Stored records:
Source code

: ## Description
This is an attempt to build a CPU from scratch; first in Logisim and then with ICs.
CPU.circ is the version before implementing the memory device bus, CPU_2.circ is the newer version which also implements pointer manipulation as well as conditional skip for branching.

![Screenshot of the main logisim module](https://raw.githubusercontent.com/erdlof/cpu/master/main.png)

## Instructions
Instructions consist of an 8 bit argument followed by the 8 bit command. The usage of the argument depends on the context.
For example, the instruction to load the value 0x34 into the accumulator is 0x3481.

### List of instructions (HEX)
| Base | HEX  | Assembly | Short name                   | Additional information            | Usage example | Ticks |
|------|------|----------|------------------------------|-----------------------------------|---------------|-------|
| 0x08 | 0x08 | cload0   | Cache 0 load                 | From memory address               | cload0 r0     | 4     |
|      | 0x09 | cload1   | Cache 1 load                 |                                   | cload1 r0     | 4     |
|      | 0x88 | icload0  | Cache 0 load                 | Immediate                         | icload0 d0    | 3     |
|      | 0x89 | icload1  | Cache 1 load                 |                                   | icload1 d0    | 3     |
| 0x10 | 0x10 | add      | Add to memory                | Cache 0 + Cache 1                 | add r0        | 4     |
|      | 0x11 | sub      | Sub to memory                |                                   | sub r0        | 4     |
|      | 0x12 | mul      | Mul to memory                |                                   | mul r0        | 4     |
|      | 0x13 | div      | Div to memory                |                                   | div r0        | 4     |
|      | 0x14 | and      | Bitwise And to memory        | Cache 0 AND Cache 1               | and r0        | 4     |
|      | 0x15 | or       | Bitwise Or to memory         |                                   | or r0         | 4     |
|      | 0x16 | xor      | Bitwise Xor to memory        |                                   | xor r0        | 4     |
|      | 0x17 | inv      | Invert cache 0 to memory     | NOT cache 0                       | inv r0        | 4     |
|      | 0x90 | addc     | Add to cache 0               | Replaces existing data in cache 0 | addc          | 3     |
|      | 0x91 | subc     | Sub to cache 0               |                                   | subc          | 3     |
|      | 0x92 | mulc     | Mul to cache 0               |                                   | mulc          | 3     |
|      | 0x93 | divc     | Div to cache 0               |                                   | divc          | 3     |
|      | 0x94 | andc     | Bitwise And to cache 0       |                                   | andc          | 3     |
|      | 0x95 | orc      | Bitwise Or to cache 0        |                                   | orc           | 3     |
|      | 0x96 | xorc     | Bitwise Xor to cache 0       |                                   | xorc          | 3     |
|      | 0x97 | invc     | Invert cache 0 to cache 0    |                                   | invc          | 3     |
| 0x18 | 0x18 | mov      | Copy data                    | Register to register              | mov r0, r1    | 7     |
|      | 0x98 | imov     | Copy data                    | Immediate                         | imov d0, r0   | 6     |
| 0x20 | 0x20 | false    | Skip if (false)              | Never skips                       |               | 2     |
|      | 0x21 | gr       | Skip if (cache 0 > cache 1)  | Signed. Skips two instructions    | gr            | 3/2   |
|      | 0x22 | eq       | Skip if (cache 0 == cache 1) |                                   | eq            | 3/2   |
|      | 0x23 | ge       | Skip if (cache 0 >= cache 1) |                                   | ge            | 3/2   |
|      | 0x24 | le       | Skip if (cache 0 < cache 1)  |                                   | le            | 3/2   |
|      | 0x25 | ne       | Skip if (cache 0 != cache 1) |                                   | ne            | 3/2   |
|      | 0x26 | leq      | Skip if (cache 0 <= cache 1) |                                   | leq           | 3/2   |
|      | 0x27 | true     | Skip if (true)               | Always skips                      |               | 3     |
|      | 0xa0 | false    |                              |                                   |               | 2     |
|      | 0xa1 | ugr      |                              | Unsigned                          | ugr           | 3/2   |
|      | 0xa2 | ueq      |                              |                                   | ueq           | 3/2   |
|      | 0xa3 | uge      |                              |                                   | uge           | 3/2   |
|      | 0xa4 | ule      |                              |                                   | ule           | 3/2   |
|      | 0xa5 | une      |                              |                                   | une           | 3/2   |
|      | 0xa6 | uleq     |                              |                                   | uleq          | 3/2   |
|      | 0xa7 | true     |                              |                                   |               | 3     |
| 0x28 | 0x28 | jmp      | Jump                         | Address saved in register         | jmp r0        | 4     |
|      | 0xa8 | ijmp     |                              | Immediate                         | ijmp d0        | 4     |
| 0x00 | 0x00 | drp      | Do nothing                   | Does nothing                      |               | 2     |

To do: Among the records above, only the lines between the line holding "0x90 | addc" and the line holding "Bitwise Or to cache", inclusive, are to be output, exactly as written.

Solution to this problem:
|      | 0x90 | addc     | Add to cache 0               | Replaces existing data in cache 0 | addc          | 3     |
|      | 0x91 | subc     | Sub to cache 0               |                                   | subc          | 3     |
|      | 0x92 | mulc     | Mul to cache 0               |                                   | mulc          | 3     |
|      | 0x93 | divc     | Div to cache 0               |                                   | divc          | 3     |
|      | 0x94 | andc     | Bitwise And to cache 0       |                                   | andc          | 3     |
|      | 0x95 | orc      | Bitwise Or to cache 0        |                                   | orc           | 3     |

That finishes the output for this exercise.